**Aim of the exercise**. Transcribe the data underneath exactly. No images belong in your version.
··· Study material
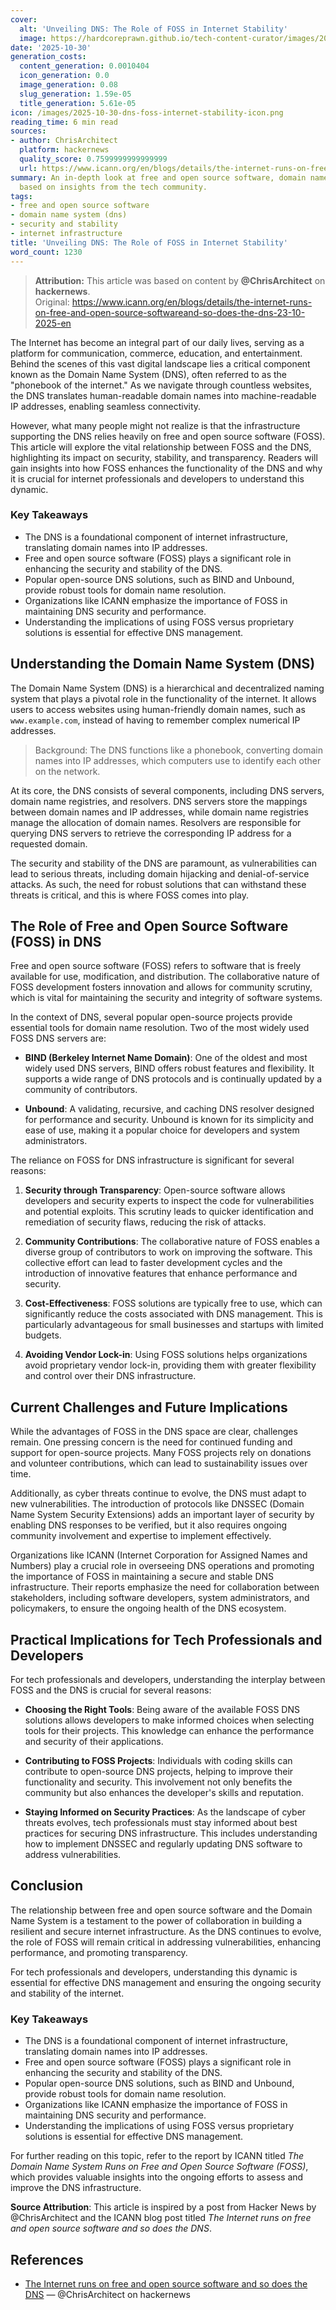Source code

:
 ```yaml
---
cover:
  alt: 'Unveiling DNS: The Role of FOSS in Internet Stability'
  image: https://hardcoreprawn.github.io/tech-content-curator/images/2025-10-30-dns-foss-internet-stability.png
date: '2025-10-30'
generation_costs:
  content_generation: 0.0010404
  icon_generation: 0.0
  image_generation: 0.08
  slug_generation: 1.59e-05
  title_generation: 5.61e-05
icon: /images/2025-10-30-dns-foss-internet-stability-icon.png
reading_time: 6 min read
sources:
- author: ChrisArchitect
  platform: hackernews
  quality_score: 0.7599999999999999
  url: https://www.icann.org/en/blogs/details/the-internet-runs-on-free-and-open-source-softwareand-so-does-the-dns-23-10-2025-en
summary: An in-depth look at free and open source software, domain name system (dns)
  based on insights from the tech community.
tags:
- free and open source software
- domain name system (dns)
- security and stability
- internet infrastructure
title: 'Unveiling DNS: The Role of FOSS in Internet Stability'
word_count: 1230
---
```


> **Attribution:** This article was based on content by **@ChrisArchitect** on **hackernews**.  
> Original: https://www.icann.org/en/blogs/details/the-internet-runs-on-free-and-open-source-softwareand-so-does-the-dns-23-10-2025-en

The Internet has become an integral part of our daily lives, serving as a platform for communication, commerce, education, and entertainment. Behind the scenes of this vast digital landscape lies a critical component known as the Domain Name System (DNS), often referred to as the "phonebook of the internet." As we navigate through countless websites, the DNS translates human-readable domain names into machine-readable IP addresses, enabling seamless connectivity. 

However, what many people might not realize is that the infrastructure supporting the DNS relies heavily on free and open source software (FOSS). This article will explore the vital relationship between FOSS and the DNS, highlighting its impact on security, stability, and transparency. Readers will gain insights into how FOSS enhances the functionality of the DNS and why it is crucial for internet professionals and developers to understand this dynamic.

### Key Takeaways
- The DNS is a foundational component of internet infrastructure, translating domain names into IP addresses.
- Free and open source software (FOSS) plays a significant role in enhancing the security and stability of the DNS.
- Popular open-source DNS solutions, such as BIND and Unbound, provide robust tools for domain name resolution.
- Organizations like ICANN emphasize the importance of FOSS in maintaining DNS security and performance.
- Understanding the implications of using FOSS versus proprietary solutions is essential for effective DNS management.

## Understanding the Domain Name System (DNS)

The Domain Name System (DNS) is a hierarchical and decentralized naming system that plays a pivotal role in the functionality of the internet. It allows users to access websites using human-friendly domain names, such as `www.example.com`, instead of having to remember complex numerical IP addresses. 

> Background: The DNS functions like a phonebook, converting domain names into IP addresses, which computers use to identify each other on the network.

At its core, the DNS consists of several components, including DNS servers, domain name registries, and resolvers. DNS servers store the mappings between domain names and IP addresses, while domain name registries manage the allocation of domain names. Resolvers are responsible for querying DNS servers to retrieve the corresponding IP address for a requested domain.

The security and stability of the DNS are paramount, as vulnerabilities can lead to serious threats, including domain hijacking and denial-of-service attacks. As such, the need for robust solutions that can withstand these threats is critical, and this is where FOSS comes into play.

## The Role of Free and Open Source Software (FOSS) in DNS

Free and open source software (FOSS) refers to software that is freely available for use, modification, and distribution. The collaborative nature of FOSS development fosters innovation and allows for community scrutiny, which is vital for maintaining the security and integrity of software systems. 

In the context of DNS, several popular open-source projects provide essential tools for domain name resolution. Two of the most widely used FOSS DNS servers are:

- **BIND (Berkeley Internet Name Domain)**: One of the oldest and most widely used DNS servers, BIND offers robust features and flexibility. It supports a wide range of DNS protocols and is continually updated by a community of contributors.
  
- **Unbound**: A validating, recursive, and caching DNS resolver designed for performance and security. Unbound is known for its simplicity and ease of use, making it a popular choice for developers and system administrators.

The reliance on FOSS for DNS infrastructure is significant for several reasons:

1. **Security through Transparency**: Open-source software allows developers and security experts to inspect the code for vulnerabilities and potential exploits. This scrutiny leads to quicker identification and remediation of security flaws, reducing the risk of attacks.

2. **Community Contributions**: The collaborative nature of FOSS enables a diverse group of contributors to work on improving the software. This collective effort can lead to faster development cycles and the introduction of innovative features that enhance performance and security.

3. **Cost-Effectiveness**: FOSS solutions are typically free to use, which can significantly reduce the costs associated with DNS management. This is particularly advantageous for small businesses and startups with limited budgets.

4. **Avoiding Vendor Lock-in**: Using FOSS solutions helps organizations avoid proprietary vendor lock-in, providing them with greater flexibility and control over their DNS infrastructure.

## Current Challenges and Future Implications

While the advantages of FOSS in the DNS space are clear, challenges remain. One pressing concern is the need for continued funding and support for open-source projects. Many FOSS projects rely on donations and volunteer contributions, which can lead to sustainability issues over time. 

Additionally, as cyber threats continue to evolve, the DNS must adapt to new vulnerabilities. The introduction of protocols like DNSSEC (Domain Name System Security Extensions) adds an important layer of security by enabling DNS responses to be verified, but it also requires ongoing community involvement and expertise to implement effectively.

Organizations like ICANN (Internet Corporation for Assigned Names and Numbers) play a crucial role in overseeing DNS operations and promoting the importance of FOSS in maintaining a secure and stable DNS infrastructure. Their reports emphasize the need for collaboration between stakeholders, including software developers, system administrators, and policymakers, to ensure the ongoing health of the DNS ecosystem.

## Practical Implications for Tech Professionals and Developers

For tech professionals and developers, understanding the interplay between FOSS and the DNS is crucial for several reasons:

- **Choosing the Right Tools**: Being aware of the available FOSS DNS solutions allows developers to make informed choices when selecting tools for their projects. This knowledge can enhance the performance and security of their applications.

- **Contributing to FOSS Projects**: Individuals with coding skills can contribute to open-source DNS projects, helping to improve their functionality and security. This involvement not only benefits the community but also enhances the developer's skills and reputation.

- **Staying Informed on Security Practices**: As the landscape of cyber threats evolves, tech professionals must stay informed about best practices for securing DNS infrastructure. This includes understanding how to implement DNSSEC and regularly updating DNS software to address vulnerabilities.

## Conclusion

The relationship between free and open source software and the Domain Name System is a testament to the power of collaboration in building a resilient and secure internet infrastructure. As the DNS continues to evolve, the role of FOSS will remain critical in addressing vulnerabilities, enhancing performance, and promoting transparency.

For tech professionals and developers, understanding this dynamic is essential for effective DNS management and ensuring the ongoing security and stability of the internet.

### Key Takeaways
- The DNS is a foundational component of internet infrastructure, translating domain names into IP addresses.
- Free and open source software (FOSS) plays a significant role in enhancing the security and stability of the DNS.
- Popular open-source DNS solutions, such as BIND and Unbound, provide robust tools for domain name resolution.
- Organizations like ICANN emphasize the importance of FOSS in maintaining DNS security and performance.
- Understanding the implications of using FOSS versus proprietary solutions is essential for effective DNS management.

For further reading on this topic, refer to the report by ICANN titled *The Domain Name System Runs on Free and Open Source Software (FOSS)*, which provides valuable insights into the ongoing efforts to assess and improve the DNS infrastructure.

**Source Attribution**: This article is inspired by a post from Hacker News by @ChrisArchitect and the ICANN blog post titled *The Internet runs on free and open source software and so does the DNS*.

## References

- [The Internet runs on free and open source software and so does the DNS](https://www.icann.org/en/blogs/details/the-internet-runs-on-free-and-open-source-softwareand-so-does-the-dns-23-10-2025-en) — @ChrisArchitect on hackernews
······
**Solved problem**.
Source code

:
 ```yaml
---
cover:
  alt: 'Unveiling DNS: The Role of FOSS in Internet Stability'
  image: https://hardcoreprawn.github.io/tech-content-curator/images/2025-10-30-dns-foss-internet-stability.png
date: '2025-10-30'
generation_costs:
  content_generation: 0.0010404
  icon_generation: 0.0
  image_generation: 0.08
  slug_generation: 1.59e-05
  title_generation: 5.61e-05
icon: /images/2025-10-30-dns-foss-internet-stability-icon.png
reading_time: 6 min read
sources:
- author: ChrisArchitect
  platform: hackernews
  quality_score: 0.7599999999999999
  url: https://www.icann.org/en/blogs/details/the-internet-runs-on-free-and-open-source-softwareand-so-does-the-dns-23-10-2025-en
summary: An in-depth look at free and open source software, domain name system (dns)
  based on insights from the tech community.
tags:
- free and open source software
- domain name system (dns)
- security and stability
- internet infrastructure
title: 'Unveiling DNS: The Role of FOSS in Internet Stability'
word_count: 1230
---
```


> **Attribution:** This article was based on content by **@ChrisArchitect** on **hackernews**.  
> Original: https://www.icann.org/en/blogs/details/the-internet-runs-on-free-and-open-source-softwareand-so-does-the-dns-23-10-2025-en

The Internet has become an integral part of our daily lives, serving as a platform for communication, commerce, education, and entertainment. Behind the scenes of this vast digital landscape lies a critical component known as the Domain Name System (DNS), often referred to as the "phonebook of the internet." As we navigate through countless websites, the DNS translates human-readable domain names into machine-readable IP addresses, enabling seamless connectivity. 

However, what many people might not realize is that the infrastructure supporting the DNS relies heavily on free and open source software (FOSS). This article will explore the vital relationship between FOSS and the DNS, highlighting its impact on security, stability, and transparency. Readers will gain insights into how FOSS enhances the functionality of the DNS and why it is crucial for internet professionals and developers to understand this dynamic.

### Key Takeaways
- The DNS is a foundational component of internet infrastructure, translating domain names into IP addresses.
- Free and open source software (FOSS) plays a significant role in enhancing the security and stability of the DNS.
- Popular open-source DNS solutions, such as BIND and Unbound, provide robust tools for domain name resolution.
- Organizations like ICANN emphasize the importance of FOSS in maintaining DNS security and performance.
- Understanding the implications of using FOSS versus proprietary solutions is essential for effective DNS management.

## Understanding the Domain Name System (DNS)

The Domain Name System (DNS) is a hierarchical and decentralized naming system that plays a pivotal role in the functionality of the internet. It allows users to access websites using human-friendly domain names, such as `www.example.com`, instead of having to remember complex numerical IP addresses. 

> Background: The DNS functions like a phonebook, converting domain names into IP addresses, which computers use to identify each other on the network.

At its core, the DNS consists of several components, including DNS servers, domain name registries, and resolvers. DNS servers store the mappings between domain names and IP addresses, while domain name registries manage the allocation of domain names. Resolvers are responsible for querying DNS servers to retrieve the corresponding IP address for a requested domain.

The security and stability of the DNS are paramount, as vulnerabilities can lead to serious threats, including domain hijacking and denial-of-service attacks. As such, the need for robust solutions that can withstand these threats is critical, and this is where FOSS comes into play.

## The Role of Free and Open Source Software (FOSS) in DNS

Free and open source software (FOSS) refers to software that is freely available for use, modification, and distribution. The collaborative nature of FOSS development fosters innovation and allows for community scrutiny, which is vital for maintaining the security and integrity of software systems. 

In the context of DNS, several popular open-source projects provide essential tools for domain name resolution. Two of the most widely used FOSS DNS servers are:

- **BIND (Berkeley Internet Name Domain)**: One of the oldest and most widely used DNS servers, BIND offers robust features and flexibility. It supports a wide range of DNS protocols and is continually updated by a community of contributors.
  
- **Unbound**: A validating, recursive, and caching DNS resolver designed for performance and security. Unbound is known for its simplicity and ease of use, making it a popular choice for developers and system administrators.

The reliance on FOSS for DNS infrastructure is significant for several reasons:

1. **Security through Transparency**: Open-source software allows developers and security experts to inspect the code for vulnerabilities and potential exploits. This scrutiny leads to quicker identification and remediation of security flaws, reducing the risk of attacks.

2. **Community Contributions**: The collaborative nature of FOSS enables a diverse group of contributors to work on improving the software. This collective effort can lead to faster development cycles and the introduction of innovative features that enhance performance and security.

3. **Cost-Effectiveness**: FOSS solutions are typically free to use, which can significantly reduce the costs associated with DNS management. This is particularly advantageous for small businesses and startups with limited budgets.

4. **Avoiding Vendor Lock-in**: Using FOSS solutions helps organizations avoid proprietary vendor lock-in, providing them with greater flexibility and control over their DNS infrastructure.

## Current Challenges and Future Implications

While the advantages of FOSS in the DNS space are clear, challenges remain. One pressing concern is the need for continued funding and support for open-source projects. Many FOSS projects rely on donations and volunteer contributions, which can lead to sustainability issues over time. 

Additionally, as cyber threats continue to evolve, the DNS must adapt to new vulnerabilities. The introduction of protocols like DNSSEC (Domain Name System Security Extensions) adds an important layer of security by enabling DNS responses to be verified, but it also requires ongoing community involvement and expertise to implement effectively.

Organizations like ICANN (Internet Corporation for Assigned Names and Numbers) play a crucial role in overseeing DNS operations and promoting the importance of FOSS in maintaining a secure and stable DNS infrastructure. Their reports emphasize the need for collaboration between stakeholders, including software developers, system administrators, and policymakers, to ensure the ongoing health of the DNS ecosystem.

## Practical Implications for Tech Professionals and Developers

For tech professionals and developers, understanding the interplay between FOSS and the DNS is crucial for several reasons:

- **Choosing the Right Tools**: Being aware of the available FOSS DNS solutions allows developers to make informed choices when selecting tools for their projects. This knowledge can enhance the performance and security of their applications.

- **Contributing to FOSS Projects**: Individuals with coding skills can contribute to open-source DNS projects, helping to improve their functionality and security. This involvement not only benefits the community but also enhances the developer's skills and reputation.

- **Staying Informed on Security Practices**: As the landscape of cyber threats evolves, tech professionals must stay informed about best practices for securing DNS infrastructure. This includes understanding how to implement DNSSEC and regularly updating DNS software to address vulnerabilities.

## Conclusion

The relationship between free and open source software and the Domain Name System is a testament to the power of collaboration in building a resilient and secure internet infrastructure. As the DNS continues to evolve, the role of FOSS will remain critical in addressing vulnerabilities, enhancing performance, and promoting transparency.

For tech professionals and developers, understanding this dynamic is essential for effective DNS management and ensuring the ongoing security and stability of the internet.

### Key Takeaways
- The DNS is a foundational component of internet infrastructure, translating domain names into IP addresses.
- Free and open source software (FOSS) plays a significant role in enhancing the security and stability of the DNS.
- Popular open-source DNS solutions, such as BIND and Unbound, provide robust tools for domain name resolution.
- Organizations like ICANN emphasize the importance of FOSS in maintaining DNS security and performance.
- Understanding the implications of using FOSS versus proprietary solutions is essential for effective DNS management.

For further reading on this topic, refer to the report by ICANN titled *The Domain Name System Runs on Free and Open Source Software (FOSS)*, which provides valuable insights into the ongoing efforts to assess and improve the DNS infrastructure.

**Source Attribution**: This article is inspired by a post from Hacker News by @ChrisArchitect and the ICANN blog post titled *The Internet runs on free and open source software and so does the DNS*.

## References

- [The Internet runs on free and open source software and so does the DNS](https://www.icann.org/en/blogs/details/the-internet-runs-on-free-and-open-source-softwareand-so-does-the-dns-23-10-2025-en) — @ChrisArchitect on hackernews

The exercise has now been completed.